There is always a risk of your firm failing to meet its future goals because of a third-party vendor.

Why did the focus on supplier risk management suddenly increase?

Several factors are driving the firms to place more importance on third-party risk, which can be listed as below:

Regulation

More focus on third-party risk management and seller risk assessment by global regulators, for example, CPS 234, FISMA, SOX, PCI DSS, and HIPAA.

Reputational impact

Enhances the understanding of reputational damages that can grow from poor vendor performance or failure, causing senior professionals to care about stopping incidents before their occurrences.

Market conditions

Certain market conditions cause the firms to cut costs.

Technology

The tech world is dynamic, and the changes in this world have leas to data being stored, processed, and transmitted via cloud services.

Overseas providers

More use of offshore vendors has skyrocketed the level of regulatory risk firms take on.

Specialist suppliers

Firms are reliant on services and products from special suppliers that cannot be brought in-house.
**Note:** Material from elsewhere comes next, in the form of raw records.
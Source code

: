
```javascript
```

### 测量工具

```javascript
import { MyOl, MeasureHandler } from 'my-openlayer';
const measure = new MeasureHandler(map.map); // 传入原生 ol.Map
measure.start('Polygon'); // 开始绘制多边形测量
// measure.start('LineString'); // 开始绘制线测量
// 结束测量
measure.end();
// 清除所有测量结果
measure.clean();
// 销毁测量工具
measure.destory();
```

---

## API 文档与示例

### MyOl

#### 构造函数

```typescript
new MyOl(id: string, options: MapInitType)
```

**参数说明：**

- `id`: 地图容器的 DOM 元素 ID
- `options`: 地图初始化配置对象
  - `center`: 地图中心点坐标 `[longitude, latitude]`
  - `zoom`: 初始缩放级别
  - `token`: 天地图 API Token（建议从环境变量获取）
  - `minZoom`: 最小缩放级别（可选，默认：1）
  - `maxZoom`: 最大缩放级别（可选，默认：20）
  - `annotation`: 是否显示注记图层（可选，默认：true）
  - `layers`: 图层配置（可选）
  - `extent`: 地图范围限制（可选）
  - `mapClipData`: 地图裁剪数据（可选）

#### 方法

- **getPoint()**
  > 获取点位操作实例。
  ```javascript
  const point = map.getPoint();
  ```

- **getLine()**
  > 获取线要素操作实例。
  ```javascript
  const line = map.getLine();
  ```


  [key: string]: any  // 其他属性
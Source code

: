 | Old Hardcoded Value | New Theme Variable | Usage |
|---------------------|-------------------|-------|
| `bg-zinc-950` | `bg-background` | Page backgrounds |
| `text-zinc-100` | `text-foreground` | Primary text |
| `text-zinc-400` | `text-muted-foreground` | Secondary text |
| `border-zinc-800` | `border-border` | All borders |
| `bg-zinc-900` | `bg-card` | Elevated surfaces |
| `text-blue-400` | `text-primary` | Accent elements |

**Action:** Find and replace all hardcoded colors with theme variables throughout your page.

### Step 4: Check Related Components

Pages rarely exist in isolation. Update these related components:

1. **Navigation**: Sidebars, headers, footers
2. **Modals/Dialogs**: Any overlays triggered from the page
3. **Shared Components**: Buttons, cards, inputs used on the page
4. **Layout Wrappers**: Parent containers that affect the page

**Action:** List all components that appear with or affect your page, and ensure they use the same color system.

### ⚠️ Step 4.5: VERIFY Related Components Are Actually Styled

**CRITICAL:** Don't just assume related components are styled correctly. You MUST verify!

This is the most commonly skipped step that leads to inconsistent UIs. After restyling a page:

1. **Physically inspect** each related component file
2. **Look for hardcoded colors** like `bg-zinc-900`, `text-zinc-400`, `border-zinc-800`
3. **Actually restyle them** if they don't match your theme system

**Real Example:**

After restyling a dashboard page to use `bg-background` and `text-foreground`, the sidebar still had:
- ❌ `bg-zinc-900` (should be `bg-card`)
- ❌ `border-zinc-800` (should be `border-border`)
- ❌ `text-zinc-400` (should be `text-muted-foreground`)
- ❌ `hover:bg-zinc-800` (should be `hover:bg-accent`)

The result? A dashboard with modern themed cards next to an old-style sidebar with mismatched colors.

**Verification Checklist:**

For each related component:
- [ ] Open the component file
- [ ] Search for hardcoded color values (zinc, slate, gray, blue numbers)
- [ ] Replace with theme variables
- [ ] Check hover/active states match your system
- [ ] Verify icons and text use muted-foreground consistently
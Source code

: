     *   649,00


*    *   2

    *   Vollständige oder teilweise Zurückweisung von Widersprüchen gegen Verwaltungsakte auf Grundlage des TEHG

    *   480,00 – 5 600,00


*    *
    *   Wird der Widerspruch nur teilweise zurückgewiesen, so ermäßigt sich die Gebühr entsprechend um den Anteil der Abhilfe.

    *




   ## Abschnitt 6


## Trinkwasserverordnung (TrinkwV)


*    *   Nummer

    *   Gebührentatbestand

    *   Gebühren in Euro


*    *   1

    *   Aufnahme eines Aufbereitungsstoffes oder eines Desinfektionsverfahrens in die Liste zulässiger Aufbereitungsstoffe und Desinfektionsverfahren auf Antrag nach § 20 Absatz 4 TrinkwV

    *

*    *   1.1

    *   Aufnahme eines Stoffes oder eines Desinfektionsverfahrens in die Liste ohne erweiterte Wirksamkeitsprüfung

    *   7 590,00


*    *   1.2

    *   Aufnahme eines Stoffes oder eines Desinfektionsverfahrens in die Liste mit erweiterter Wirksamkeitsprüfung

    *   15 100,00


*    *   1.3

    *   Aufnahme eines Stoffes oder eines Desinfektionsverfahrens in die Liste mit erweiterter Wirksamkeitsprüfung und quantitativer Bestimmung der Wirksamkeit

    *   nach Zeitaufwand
The risk management program reduces the frequency and severity of data breaches, data leaks, and cyber-attacks which will have third and fourth parties. Protecting sensitive data, PII, PHI, intellectual property, and ensuring business continuity is a great plan.

Why are third-party vendors important for business?

Several businesses require third-party vendors for the following reasons:

Specialization: Specialized products are high in demand

Cost-saving: Any vendor benefits from economies of scale.

Globalization: With the increasing pool of international clients, you need to engage with vendors on the ground to compete overseas.